The date of the birth of Christ was calculated by a monk called Dionysius Exiguus in 525 AD. He assumed that the Annunciation (when the angel Gabriel appeared to Mary) was on the spring equinox in the year 752 AUC (ab urbe condita or the foundation of Rome) and used this as the basis of his dating system (anno ab Incarnatione). The spring equinox was on 25th March with the year beginning at the start of that month (hence the names of September through to December or 7th to 10th months). The birth would be 9 months later on midwinter day 25th December (there were only two seasons, Winter and Summer, which started and finished on the equinox and hence midsummer's day is June 24th). Thus the birth date was 25th December 1 BC - the start of 1AD (modern) was 8 days later - day of the naming and circumcision. (Using January 1st as the start of the year is still called stilo circumcisionis).

The English calendar was established by the Venerable Bede at the start of the eighth century. He used the Dionysius year count, but with the autumn equinox starting the year.
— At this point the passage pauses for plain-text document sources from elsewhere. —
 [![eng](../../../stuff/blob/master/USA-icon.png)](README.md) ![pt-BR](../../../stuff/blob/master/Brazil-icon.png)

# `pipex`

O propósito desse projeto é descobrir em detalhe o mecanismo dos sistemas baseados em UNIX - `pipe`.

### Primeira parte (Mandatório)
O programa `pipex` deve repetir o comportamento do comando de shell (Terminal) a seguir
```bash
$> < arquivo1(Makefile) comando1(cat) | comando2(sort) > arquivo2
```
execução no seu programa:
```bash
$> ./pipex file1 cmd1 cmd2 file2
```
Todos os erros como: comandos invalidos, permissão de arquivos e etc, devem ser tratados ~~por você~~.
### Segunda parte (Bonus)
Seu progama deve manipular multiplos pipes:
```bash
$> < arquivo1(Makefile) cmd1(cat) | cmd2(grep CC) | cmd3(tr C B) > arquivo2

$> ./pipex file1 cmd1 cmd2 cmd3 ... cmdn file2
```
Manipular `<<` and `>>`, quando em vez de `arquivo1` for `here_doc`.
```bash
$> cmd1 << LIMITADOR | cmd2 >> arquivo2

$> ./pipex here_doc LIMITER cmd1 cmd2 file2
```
This system was used until the 10th century when the start of the year was changed back to St Mary's feast day (25th March). However Bede had added 6 months in moving the start of the year to September, and another 6 months were added in moving it back to March. The original Dionysius dates are measured from 25 March 1 BC (known as the Pisean style) while the English dates are measured from 25 March 1 AD (Florentine style) - one year after the Annunciation. In 1752 the English New Year was moved back to January 1st (thus 1751 had only 282 days) which had been used throughout the rest of Europe for two centuries (Scotland changed in 1601 so Elizabeth 1st died in 1602 in England and 1603 in Scotland). Prior to 1752, if a couple married in late March, April or May their first child could be born in January, February or early March of the same year.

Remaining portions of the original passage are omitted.